Giuseppe Barelli, ad di Toscandia, col mezzo diventato un hub vaccinale
Giuseppe Barelli, ad di Toscandia, col mezzo diventato un hub vaccinale

Firenze, 24 novembre 2021 - Aumenta l'acquisto di veicoli elettrici, ma l'auto green è davvero così conveniente? Lo abbiamo chiesto a Giuseppe Barelli, amministratore delegato di Toscandia, concessionaria di veicoli industriali e commerciali nata nel 2010 dalla fusione di tre storiche concessionarie: Toscandia Autocarri, Lipiscandia e Rivesca.

I numeri dicono che negli ultimi due anni gli acquisti di auto ibride e elettriche sono quasi raddoppiati. E' così?
"Un aumento c'è stato sicuramente e l'interesse anche oggi è molto alto. Anche perché in questo momento, con il problema della carenza di semiconduttori nell'automotive, i veicoli elettrici sono gli unici disponibili. Per gli altri, a benzina o diesel, si aspettano mesi dall'ordine".

Gli ecobonus spingono le vendite?
"In realtà in questo momento gli incentivi sono esauriti. Ma sicuramente finora hanno sostenuto le vendite di veicoli green. C'è però anche un altro motivo che sta dietro l'incremento delle vendite. Le aziende che lavorano con i centri cittadini, ad esempio chi fa consegne, acquistano auto commerciali elettriche per spostarsi liberamente. In tanti comuni, infatti, sui veicoli tradizionali sono state messe in atto politiche molto restrittive alla circolazione, specie nei centri storici".

Quanto costa un'auto elettrica?
"Molto. Diciamo quasi il doppio di un'auto tradizionale. Un esempio? Una golf a benzina costa quasi 30mila euro, se si compra un veicolo elettrico di pari livello si va sui 45-50mila euro".

Un bell'investimento. Conviene spendere queste cifre?
"Se si vive in città e si fanno pochi chilometri, se si ha la possibilità di ricaricare l'auto in una colonnina installata a casa o a lavoro, conviene sicuramente".

Quanto costa ricaricare l'auto alle colonnine elettriche?
"Se ci si affida alla rete pubblica il costo si aggira sugli 0,40 euro al kilowattora. Se abbiamo la possibilità di installare o di ricaricare il veicolo presso una colonnina privata, si scende a 13 centesimi di euro a kilowattora".

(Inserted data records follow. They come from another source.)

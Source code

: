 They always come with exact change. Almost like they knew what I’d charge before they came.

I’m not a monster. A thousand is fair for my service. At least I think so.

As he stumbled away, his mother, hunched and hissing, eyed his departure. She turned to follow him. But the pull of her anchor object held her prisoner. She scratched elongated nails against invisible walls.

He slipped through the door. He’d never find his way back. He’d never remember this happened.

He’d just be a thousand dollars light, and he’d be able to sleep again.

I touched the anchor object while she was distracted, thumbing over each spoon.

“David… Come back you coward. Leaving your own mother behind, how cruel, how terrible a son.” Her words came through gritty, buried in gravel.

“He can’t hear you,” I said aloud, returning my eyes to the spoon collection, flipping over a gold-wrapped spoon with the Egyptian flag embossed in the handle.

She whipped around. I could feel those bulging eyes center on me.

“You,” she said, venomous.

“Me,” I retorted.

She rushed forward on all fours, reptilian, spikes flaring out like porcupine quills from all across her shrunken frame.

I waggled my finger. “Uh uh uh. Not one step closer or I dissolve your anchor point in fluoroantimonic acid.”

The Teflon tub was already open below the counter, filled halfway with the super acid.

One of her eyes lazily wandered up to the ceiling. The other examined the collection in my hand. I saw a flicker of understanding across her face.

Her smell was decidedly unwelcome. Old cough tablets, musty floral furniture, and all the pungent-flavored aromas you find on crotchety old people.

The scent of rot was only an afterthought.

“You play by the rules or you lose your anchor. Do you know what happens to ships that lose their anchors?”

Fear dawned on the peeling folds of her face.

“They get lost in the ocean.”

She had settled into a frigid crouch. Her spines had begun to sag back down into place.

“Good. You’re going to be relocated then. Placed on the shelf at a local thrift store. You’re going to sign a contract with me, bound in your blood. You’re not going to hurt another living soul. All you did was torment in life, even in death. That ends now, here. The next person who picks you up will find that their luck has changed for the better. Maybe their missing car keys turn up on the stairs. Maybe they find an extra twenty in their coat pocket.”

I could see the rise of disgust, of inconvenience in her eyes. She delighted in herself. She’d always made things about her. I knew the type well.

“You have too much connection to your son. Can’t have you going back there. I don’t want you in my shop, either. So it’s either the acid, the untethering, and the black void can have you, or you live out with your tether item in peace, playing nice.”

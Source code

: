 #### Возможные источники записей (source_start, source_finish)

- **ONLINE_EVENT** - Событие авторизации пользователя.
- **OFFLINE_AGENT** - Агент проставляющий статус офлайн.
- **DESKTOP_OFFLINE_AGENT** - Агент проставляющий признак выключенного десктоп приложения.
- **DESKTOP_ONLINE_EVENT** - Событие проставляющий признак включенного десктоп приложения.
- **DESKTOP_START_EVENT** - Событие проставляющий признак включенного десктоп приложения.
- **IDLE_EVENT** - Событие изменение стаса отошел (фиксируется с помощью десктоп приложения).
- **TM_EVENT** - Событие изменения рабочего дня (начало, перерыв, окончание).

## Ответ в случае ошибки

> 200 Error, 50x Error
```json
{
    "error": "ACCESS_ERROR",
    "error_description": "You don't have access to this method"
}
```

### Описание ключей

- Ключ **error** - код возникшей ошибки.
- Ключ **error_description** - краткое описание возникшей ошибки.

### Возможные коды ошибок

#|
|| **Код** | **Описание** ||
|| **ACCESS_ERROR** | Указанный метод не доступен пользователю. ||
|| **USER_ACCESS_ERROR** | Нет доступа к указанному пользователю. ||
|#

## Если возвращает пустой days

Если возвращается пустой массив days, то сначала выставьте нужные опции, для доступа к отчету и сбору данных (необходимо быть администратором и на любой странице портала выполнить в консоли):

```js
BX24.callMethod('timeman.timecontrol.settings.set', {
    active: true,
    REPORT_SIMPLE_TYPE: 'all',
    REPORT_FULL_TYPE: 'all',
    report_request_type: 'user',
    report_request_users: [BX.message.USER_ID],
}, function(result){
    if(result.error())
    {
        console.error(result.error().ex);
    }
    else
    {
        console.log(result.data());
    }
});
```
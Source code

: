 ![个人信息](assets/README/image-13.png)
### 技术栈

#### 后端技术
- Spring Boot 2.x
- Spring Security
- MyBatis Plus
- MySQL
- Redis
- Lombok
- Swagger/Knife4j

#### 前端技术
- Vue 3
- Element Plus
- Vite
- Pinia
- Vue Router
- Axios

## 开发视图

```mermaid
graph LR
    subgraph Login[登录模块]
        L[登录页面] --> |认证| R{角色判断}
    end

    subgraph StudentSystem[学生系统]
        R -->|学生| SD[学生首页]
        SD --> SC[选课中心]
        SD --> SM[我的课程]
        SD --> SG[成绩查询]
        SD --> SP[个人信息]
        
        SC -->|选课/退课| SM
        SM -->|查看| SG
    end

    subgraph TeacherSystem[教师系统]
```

Quali sono i vantaggi di avere l'auto elettrica?
"Si risparmia sul carburante, si spende il 20 per cento in meno di assicurazione, il bollo non si paga per cinque anni. C'è anche un risparmio sulla manutenzione: si spende per le gomme e un po' per i freni. Ma, a meno che non si rompa il motore elettrico o la batteria, si va avanti senza ricorrere alle officine".

Secondo lei l'elettrico è il futuro della mobilità?
“Io credo di sì. Con il Pnrr arriveranno tanti soldi per la transizione ecologica e in particolare per la mobilità green. Le case costruttrici si stanno dando degli obiettivi ambiziosi sul fronte della vendita di veicoli elettrici. Sulla mobilità privata l'aumento dei veicoli elettrici in circolazione si vedrà velocemente, nel giro di qualche anno. Ci vorrà di più per il ricambio dei mezzi pesanti, ma per le case automobilistiche l'obiettivo è di arrivare al 15 per cento nel 2030”.